Methods: Sixty-six patients with hematological diseases (40 cases of acute leukemia, 24 chronic myeloid leukemia, and one each severe aplastic anemia and beta-thalassemia) received bone marrow (BMT, n = 48) or peripheral blood stem cell transplantation (PBSCT, n = 18) from HLA-compatible unrelated donors after BUCY or TBI conditioning. Forty patients received longer and intensive GVHD prophylaxis (cyclosporin A from day -10 combined with mycophenolate mofetil).

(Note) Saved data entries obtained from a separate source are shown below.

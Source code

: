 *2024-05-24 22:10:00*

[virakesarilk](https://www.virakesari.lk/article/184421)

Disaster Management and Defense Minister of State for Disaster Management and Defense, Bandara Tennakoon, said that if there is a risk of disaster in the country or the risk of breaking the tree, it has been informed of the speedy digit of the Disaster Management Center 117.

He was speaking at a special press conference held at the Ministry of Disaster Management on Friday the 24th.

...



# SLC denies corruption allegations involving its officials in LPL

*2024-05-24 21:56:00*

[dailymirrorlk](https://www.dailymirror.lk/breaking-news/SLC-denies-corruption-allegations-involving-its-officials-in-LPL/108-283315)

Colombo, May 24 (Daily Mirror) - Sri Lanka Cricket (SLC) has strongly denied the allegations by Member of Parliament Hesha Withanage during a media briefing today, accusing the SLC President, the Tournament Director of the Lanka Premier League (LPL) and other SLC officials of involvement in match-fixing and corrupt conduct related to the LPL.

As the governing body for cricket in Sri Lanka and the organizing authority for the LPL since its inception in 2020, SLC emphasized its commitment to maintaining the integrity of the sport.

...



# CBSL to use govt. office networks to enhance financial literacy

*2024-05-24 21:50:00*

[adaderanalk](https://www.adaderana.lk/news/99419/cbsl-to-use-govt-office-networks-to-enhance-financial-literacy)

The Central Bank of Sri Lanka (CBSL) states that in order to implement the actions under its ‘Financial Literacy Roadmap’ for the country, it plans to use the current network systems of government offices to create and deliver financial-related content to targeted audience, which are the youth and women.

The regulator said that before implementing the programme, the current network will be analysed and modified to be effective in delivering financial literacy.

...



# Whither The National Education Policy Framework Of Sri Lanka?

Results: Sixty-four patients achieved sustained donor engraftment. The median time of leukocyte engraftment was 15 days, being significantly earlier in PBSCT group compared with BMT group (12 vs 16 days, P = 0.002). The cumulative incidence rates of grades I-II and III-IV acute GVHD at day 100 were 57.15% and 32.25%, respectively. Chronic GVHD was seen in 21 of the 36 evaluable cases and ten of them were extensive type. Six patients relapsed and 27 dead, the overall survival at 5 years was 52.91%. The COX method analysis showed that HLA-compatible level and source of graft affected the incidence of aGVHD. The patients transplanted from HLA-matched donor with high resolution and PBSCT had the less probability for aGVHD. Patients without GVHD or with longer and intensive GVHD prophylaxis had significantly improved OS.
Conclusion: The key to improvement the outcome of HCT from unrelated donor is to reduce the incidence and severity of aGVHD by selecting the HLA-matched donor, intensifying the immunosuppression at the early stage of transplantation.